# Action item:
The data below should be printed in full, exactly, and without any of its images.

# Input:
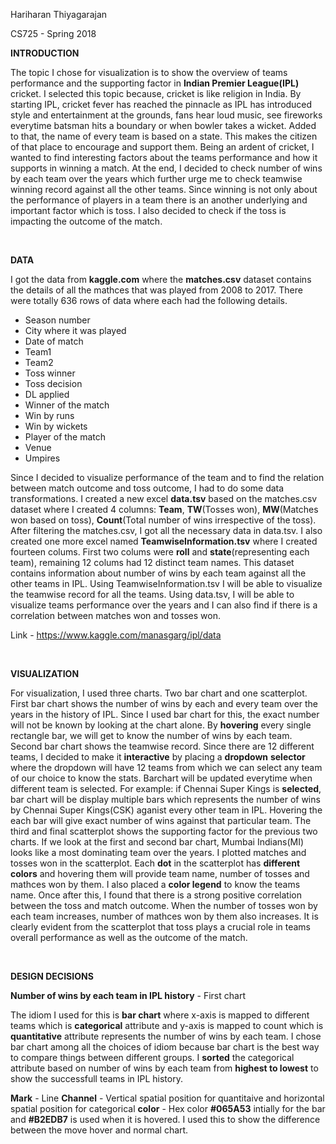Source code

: Hariharan Thiyagarajan

CS725 - Spring 2018


**INTRODUCTION**

The topic I chose for visualization is to show the overview of teams performance and the supporting factor in **Indian Premier League(IPL)** cricket. I selected this topic because, cricket is like religion in India. 
By starting IPL, cricket fever has reached the pinnacle as IPL has introduced style and entertainment at the grounds, fans hear loud music, 
see fireworks everytime batsman hits a boundary or when bowler takes a wicket. Added to that, the name of every team is based on a state. This makes the citizen of that place 
to encourage and support them. Being an ardent of cricket, I wanted to find interesting factors about the teams performance and how it supports in winning a match. At the end,
I decided to check number of wins by each team over the years which further urge me to check teamwise winning record against all the other teams. Since winning is not only about 
the performance of players in a team there is an another underlying and important factor which is toss. I also decided to check if the toss is impacting the outcome of the match.

<br>

**DATA**


I got the data from **kaggle.com** where the **matches.csv** dataset contains the details of all the mathces that was played from 2008 to 2017. There were totally 636 rows of data
where each had the following details.

* Season number
* City where it was played
* Date of match
* Team1
* Team2
* Toss winner
* Toss decision
* DL applied
* Winner of the match
* Win by runs
* Win by wickets
* Player of the match
* Venue
* Umpires

Since I decided to visualize performance of the team and to find the relation between match outcome and toss outcome, I had to do some data transformations. I created a new excel 
**data.tsv** based on the matches.csv dataset where I created 4 columns: **Team**, **TW**(Tosses won), **MW**(Matches won based on toss), **Count**(Total number of wins irrespective of the toss).
After filtering the matches.csv, I got all the necessary data in data.tsv. I also created one more excel named **TeamwiseInformation.tsv** where I created fourteen colums. First two
colums were **roll** and **state**(representing each team), remaining 12 colums had 12 distinct team names. This dataset contains information about number of wins by each team against
all the other teams in IPL. Using TeamwiseInformation.tsv I will be able to visualize the teamwise record for all the teams. Using data.tsv, I will be able to visualize teams performance over the years 
and I can also find if there is a correlation between matches won and tosses won.

Link -  https://www.kaggle.com/manasgarg/ipl/data

<br>


**VISUALIZATION**

For visualization, I used three charts. Two bar chart and one scatterplot. First bar chart shows the number of wins by each and every team over
the years in the history of IPL. Since I used bar chart for this, the exact number will not be known by looking at the chart alone. By **hovering** every single rectangle bar, we will
get to know the number of wins by each team. Second bar chart shows the teamwise record. Since there are 12 different teams, I decided to make it **interactive** by placing a **dropdown**
**selector** where the dropdown will have 12 teams from which we can select any team of our choice to know the stats. Barchart will be updated everytime when different team is selected. For
example: if Chennai Super Kings is **selected**, bar chart will be display multiple bars which represents the number of wins by Chennai Super Kings(CSK) aganist every other team in IPL. 
Hovering the each bar will give exact number of wins against that particular team. The third and final scatterplot shows the supporting factor for the previous two charts. If we look at the first and second 
bar chart, Mumbai Indians(MI) looks like a most dominating team over the years. I plotted matches and tosses won in the scatterplot. Each **dot** in the scatterplot has **different colors**
and hovering them will provide team name, number of tosses and mathces won by them. I also placed a **color legend** to know the teams name. Once after this, I found that there is a strong 
positive correlation between the toss and match outcome. When the number of tosses won by each team increases, number of mathces won by them also increases. It is clearly evident
from the scatterplot that toss plays a crucial role in teams overall performance as well as the outcome of the match.


<br>


**DESIGN DECISIONS**


**Number of wins by each team in IPL history** - First chart 

The idiom I used for this is **bar chart** where x-axis is mapped to different teams which is **categorical** attribute and y-axis is mapped to count which is **quantitative**
    attribute represents the number of wins by each team. I chose bar chart among all the choices of idiom because bar chart is the best way to compare things between different
    groups. I **sorted** the categorical attribute based on number of wins by each team from **highest to lowest** to show the successfull teams in IPL history.
    
**Mark** - Line 
**Channel** - Vertical spatial position for quantitaive and horizontal spatial position for categorical
**color** - Hex color **#065A53** intially for the bar and **#B2EDB7** is used when it is hovered. I used this to show the difference between the move hover and normal chart.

# Response to the task:
Source code

: Hariharan Thiyagarajan

CS725 - Spring 2018


**INTRODUCTION**

The topic I chose for visualization is to show the overview of teams performance and the supporting factor in **Indian Premier League(IPL)** cricket. I selected this topic because, cricket is like religion in India. 
By starting IPL, cricket fever has reached the pinnacle as IPL has introduced style and entertainment at the grounds, fans hear loud music, 
see fireworks everytime batsman hits a boundary or when bowler takes a wicket. Added to that, the name of every team is based on a state. This makes the citizen of that place 
to encourage and support them. Being an ardent of cricket, I wanted to find interesting factors about the teams performance and how it supports in winning a match. At the end,
I decided to check number of wins by each team over the years which further urge me to check teamwise winning record against all the other teams. Since winning is not only about 
the performance of players in a team there is an another underlying and important factor which is toss. I also decided to check if the toss is impacting the outcome of the match.

<br>

**DATA**


I got the data from **kaggle.com** where the **matches.csv** dataset contains the details of all the mathces that was played from 2008 to 2017. There were totally 636 rows of data
where each had the following details.

* Season number
* City where it was played
* Date of match
* Team1
* Team2
* Toss winner
* Toss decision
* DL applied
* Winner of the match
* Win by runs
* Win by wickets
* Player of the match
* Venue
* Umpires

Since I decided to visualize performance of the team and to find the relation between match outcome and toss outcome, I had to do some data transformations. I created a new excel 
**data.tsv** based on the matches.csv dataset where I created 4 columns: **Team**, **TW**(Tosses won), **MW**(Matches won based on toss), **Count**(Total number of wins irrespective of the toss).
After filtering the matches.csv, I got all the necessary data in data.tsv. I also created one more excel named **TeamwiseInformation.tsv** where I created fourteen colums. First two
colums were **roll** and **state**(representing each team), remaining 12 colums had 12 distinct team names. This dataset contains information about number of wins by each team against
all the other teams in IPL. Using TeamwiseInformation.tsv I will be able to visualize the teamwise record for all the teams. Using data.tsv, I will be able to visualize teams performance over the years 
and I can also find if there is a correlation between matches won and tosses won.

Link -  https://www.kaggle.com/manasgarg/ipl/data

<br>


**VISUALIZATION**

For visualization, I used three charts. Two bar chart and one scatterplot. First bar chart shows the number of wins by each and every team over
the years in the history of IPL. Since I used bar chart for this, the exact number will not be known by looking at the chart alone. By **hovering** every single rectangle bar, we will
get to know the number of wins by each team. Second bar chart shows the teamwise record. Since there are 12 different teams, I decided to make it **interactive** by placing a **dropdown**
**selector** where the dropdown will have 12 teams from which we can select any team of our choice to know the stats. Barchart will be updated everytime when different team is selected. For
example: if Chennai Super Kings is **selected**, bar chart will be display multiple bars which represents the number of wins by Chennai Super Kings(CSK) aganist every other team in IPL. 
Hovering the each bar will give exact number of wins against that particular team. The third and final scatterplot shows the supporting factor for the previous two charts. If we look at the first and second 
bar chart, Mumbai Indians(MI) looks like a most dominating team over the years. I plotted matches and tosses won in the scatterplot. Each **dot** in the scatterplot has **different colors**
and hovering them will provide team name, number of tosses and mathces won by them. I also placed a **color legend** to know the teams name. Once after this, I found that there is a strong 
positive correlation between the toss and match outcome. When the number of tosses won by each team increases, number of mathces won by them also increases. It is clearly evident
from the scatterplot that toss plays a crucial role in teams overall performance as well as the outcome of the match.


<br>


**DESIGN DECISIONS**


**Number of wins by each team in IPL history** - First chart 

The idiom I used for this is **bar chart** where x-axis is mapped to different teams which is **categorical** attribute and y-axis is mapped to count which is **quantitative**
    attribute represents the number of wins by each team. I chose bar chart among all the choices of idiom because bar chart is the best way to compare things between different
    groups. I **sorted** the categorical attribute based on number of wins by each team from **highest to lowest** to show the successfull teams in IPL history.
    
**Mark** - Line 
**Channel** - Vertical spatial position for quantitaive and horizontal spatial position for categorical
**color** - Hex color **#065A53** intially for the bar and **#B2EDB7** is used when it is hovered. I used this to show the difference between the move hover and normal chart.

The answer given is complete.